Excellent article Sam, I almost cringe to out a comment in since I'm on mobile and prone to these typos and autocorrects. However, I'm commenting anyway- the reason is very much the same as the reason I will forgive content producers for not being perfect: we all need editors. As an author, I am sure you did your very best writing your book for example, but I am willing to bet that you went through many edits. You probably were never so grateful for this kind of assistance, I know that when I have the privilege of an editor , I could not be more grateful. So, what of the items that can't go through edits - the tweets, the quick blog posts and of course the text messages? I would much rather read good content with ideas I can understand and use, than mediocre content from stern grammar policemen. The world has become to wide to limit contet to those who can only work with editors - so for value, I'm willing to read between the typos (as long as they are reasonable). Send me a letter or print with typos and I will not be impressed, but for the most part I can respect that we are all human. It helps to use tools and try and take our time. For example I love Grammarly for doing a quick review - and it's also fantastic for identifying plaigiarism (when you're reviewing content of others). I think the bottom line is what is reasonably expected for each form of communication, this is the new norm, and I am okay with that. At least until every thought leader out there or community manager is given the privilege of an editor. Talent isn't perfect everywhere, it just has to hit the Mark where it matters.

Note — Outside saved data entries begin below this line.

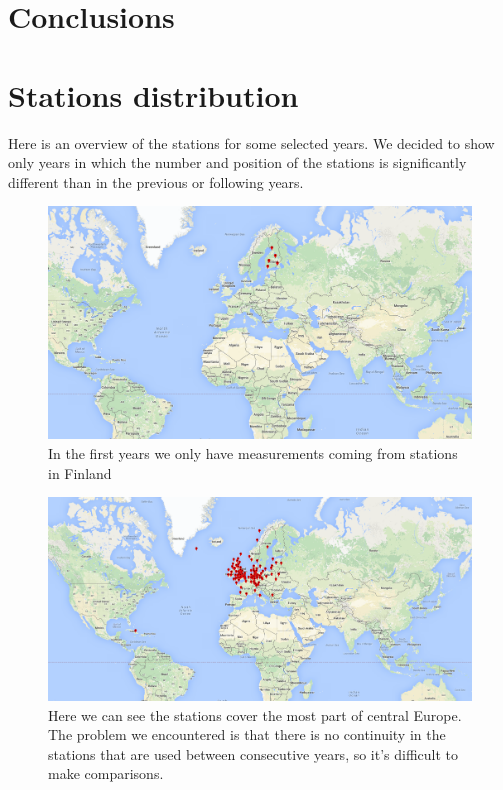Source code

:\documentclass{vldb}
\begin{document}
\section{Conclusions}
\label{sec:con}

\newpage
\appendix
\section{Stations distribution} \label{App:AppendixA}
Here is an overview of the stations for some selected years. We decided to show only years in which the number and position of the stations is significantly different than in the previous or following years.

\begin{figure}[tbh]
\includegraphics[width=1\linewidth]{stations1907}
\caption{In the first years we only have measurements coming from stations in Finland}
\label{fig:stations1907}
\end{figure}

\begin{figure}[tbh]
\includegraphics[width=1\linewidth]{stations1930}
\caption{Here we can see the stations cover the most part of central Europe. The problem we encountered is that there is no continuity in the stations that are used between consecutive years, so it's difficult to make comparisons.}
\label{fig:stations1930}
\end{figure}
\end{document}

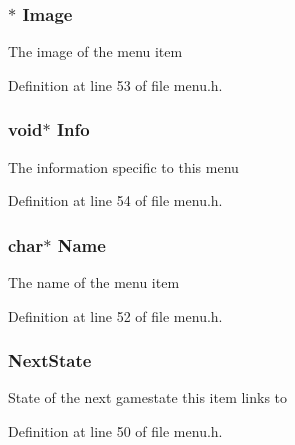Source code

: \subsubsection[{\texorpdfstring{Image}{Image}}]{$\ast$ Image}\hypertarget{structmenu__item__s_a25fe573e4bbeefb06bccb0c0c9acf35f}{}\label{structmenu__item__s_a25fe573e4bbeefb06bccb0c0c9acf35f}
The image of the menu item 

Definition at line 53 of file menu.\+h.

\subsubsection[{\texorpdfstring{Info}{Info}}]{\setlength{\rightskip}{0pt plus 5cm}void$\ast$ Info}\hypertarget{structmenu__item__s_a2459e5f05ca13ac8dff1f7b9abda4534}{}\label{structmenu__item__s_a2459e5f05ca13ac8dff1f7b9abda4534}
The information specific to this menu 

Definition at line 54 of file menu.\+h.

\subsubsection[{\texorpdfstring{Name}{Name}}]{\setlength{\rightskip}{0pt plus 5cm}char$\ast$ Name}\hypertarget{structmenu__item__s_a5e6182c030324511dd82e9fa1a0ab071}{}\label{structmenu__item__s_a5e6182c030324511dd82e9fa1a0ab071}
The name of the menu item 

Definition at line 52 of file menu.\+h.

\subsubsection[{\texorpdfstring{Next\+State}{NextState}}]{ Next\+State}\hypertarget{structmenu__item__s_ab0377c6660ff457af3498a0e121e42f0}{}\label{structmenu__item__s_ab0377c6660ff457af3498a0e121e42f0}
State of the next gamestate this item links to 

Definition at line 50 of file menu.\+h.

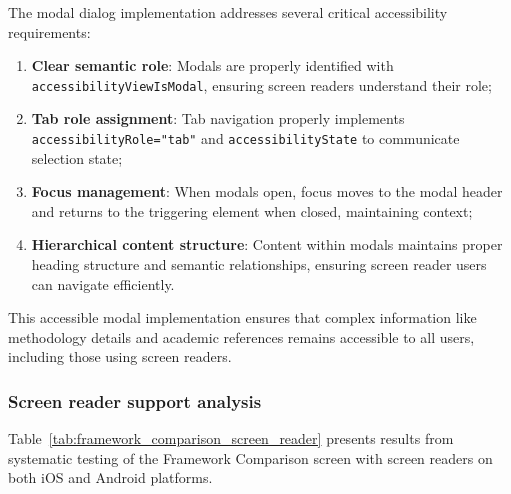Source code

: The modal dialog implementation addresses several critical accessibility requirements:

\begin{enumerate}
    \item \textbf{Clear semantic role}: Modals are properly identified with \texttt{accessibilityViewIsModal}, ensuring screen readers understand their role;
    
    \item \textbf{Tab role assignment}: Tab navigation properly implements \texttt{accessibilityRole="tab"} and \texttt{accessibilityState} to communicate selection state;
    
    \item \textbf{Focus management}: When modals open, focus moves to the modal header and returns to the triggering element when closed, maintaining context;
    
    \item \textbf{Hierarchical content structure}: Content within modals maintains proper heading structure and semantic relationships, ensuring screen reader users can navigate efficiently.
\end{enumerate}

This accessible modal implementation ensures that complex information like methodology details and academic references remains accessible to all users, including those using screen readers.

\subsubsection{Screen reader support analysis}

Table~\ref{tab:framework_comparison_screen_reader} presents results from systematic testing of the Framework Comparison screen with screen readers on both iOS and Android platforms.

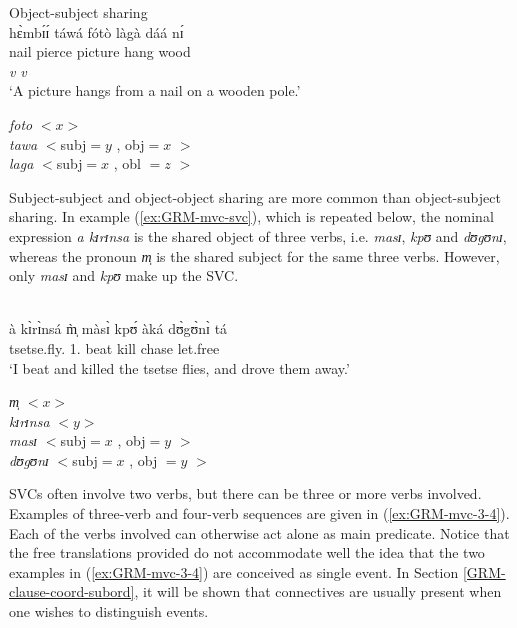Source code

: \ea\label{ex:GRM-arg-sh-objsubj}{\rm Object-subject sharing}\\
\glll  hɛ̀mbɪ́ɪ́ táwá fótò làgà dáá nɪ́\\
nail pierce picture hang wood  {\postp}\\
{} {\it v} {}  {\it v} \\
 \glt `A picture hangs from a nail on a wooden pole.'

{\it foto} $<x>$\\
{\it tawa} $<${\sc subj}$ =  y$ ,  {\sc obj}$=x$  $> $\\
{\it laga} $<${\sc subj}$ = x$ , {\sc obl} $= z $  $ >$\\
\z




Subject-subject and object-object sharing are more common than object-subject
sharing. In example
(\ref{ex:GRM-mvc-svc}), which is repeated below, the nominal expression {\it a 
 kɪrɪnsa} is the shared object of three verbs, i.e. {\it masɪ}, {\it kpʊ} and 
{\it dʊgʊnɪ}, whereas the pronoun {\it m̩} is the shared subject for the same 
three
verbs. However, only {\it masɪ} and {\it kpʊ}  make up the SVC. 

\begin{exe}


\\
\gll à     kɪ̀rɪ̀nsá      m̩̀      màsɪ̀   kpʊ́    àká    dʊ̀gʊ̀nɪ̀ tá\\
{\art}  tsetse.fly.{\pl}   {1.\sg}       beat   kill   {\conn} 
chase         let.free\\
\glt `I beat and killed the tsetse flies, and drove them away.'

{\it m̩} $<x>$\\
{\it kɪrɪnsa} $<y>$\\
{\it masɪ} $<${\sc subj}$ =  x$ ,  {\sc obj}$=y$  $> $\\
{\it dʊgʊnɪ} $<${\sc subj}$ = x$ , {\sc obj} $= y $  $ >$\\
 
\end{exe}

SVCs often involve two verbs, but there can be three or more verbs involved. 
Examples of three-verb and four-verb sequences are given in
(\ref{ex:GRM-mvc-3-4}). Each of the verbs involved can otherwise act alone as
main
predicate. Notice that the free translations provided do not accommodate well
the idea that
the two examples in (\ref{ex:GRM-mvc-3-4}) are conceived as single event.
In Section \ref{GRM-clause-coord-subord},  it will be shown that connectives
are usually present  when one wishes to distinguish events.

samfiorella moderator 5pts

@Milaspage  I know what proper grammar is if I'm tested. Yet, more often than not, I don't use it when writing. I type almost 100 words/minute, which causes many mistakes. I also don't plan an article so it's often a stream of consciousness...again, creates tons of errors. Lastly, I'm a horrible proof reader, so without an editor my  posts would be riddled with little mistakes. 

So I'd have to agree that good content wins out over good grammar. That being said, I have to admit that I discount the quality of an article when I see more than one mistake in spelling/grammar. I know, hypocrite. 

karensd 5pts

Please keep in mind, you started this... 

  • Victoria’s Secret misused an apostrophe in its campaign that claimed, “You’ve never seen body’s like this!” 

It's not an apostrophe error. It should read: "You've never seen bodies like this!"

  • (well, accept for the special task force assigned to monitor my every written word online (ahem…Alison King, Gini Dietrich, and Linda Bernstein)).  

It's except, not accept...you can add me to your list apparently...

  • It’s why I employ an editor to review my posts, which are often riddled with typos due to my inability to proof read.

And proofread is one word. 


Signed, the grammar nazi....


samfiorella moderator 5pts

@karensd  Karen - you are officially added to my personal grammar police task force.  It's about time Alison (my editor) gets it too! :) 

Mamacita1 5pts

I pay attention to the "grammar of marketing."  Careless in front = even more careless in the back.  Proper grammar and correct spelling are essential; they indicate respect for the customer and quality of the product/service.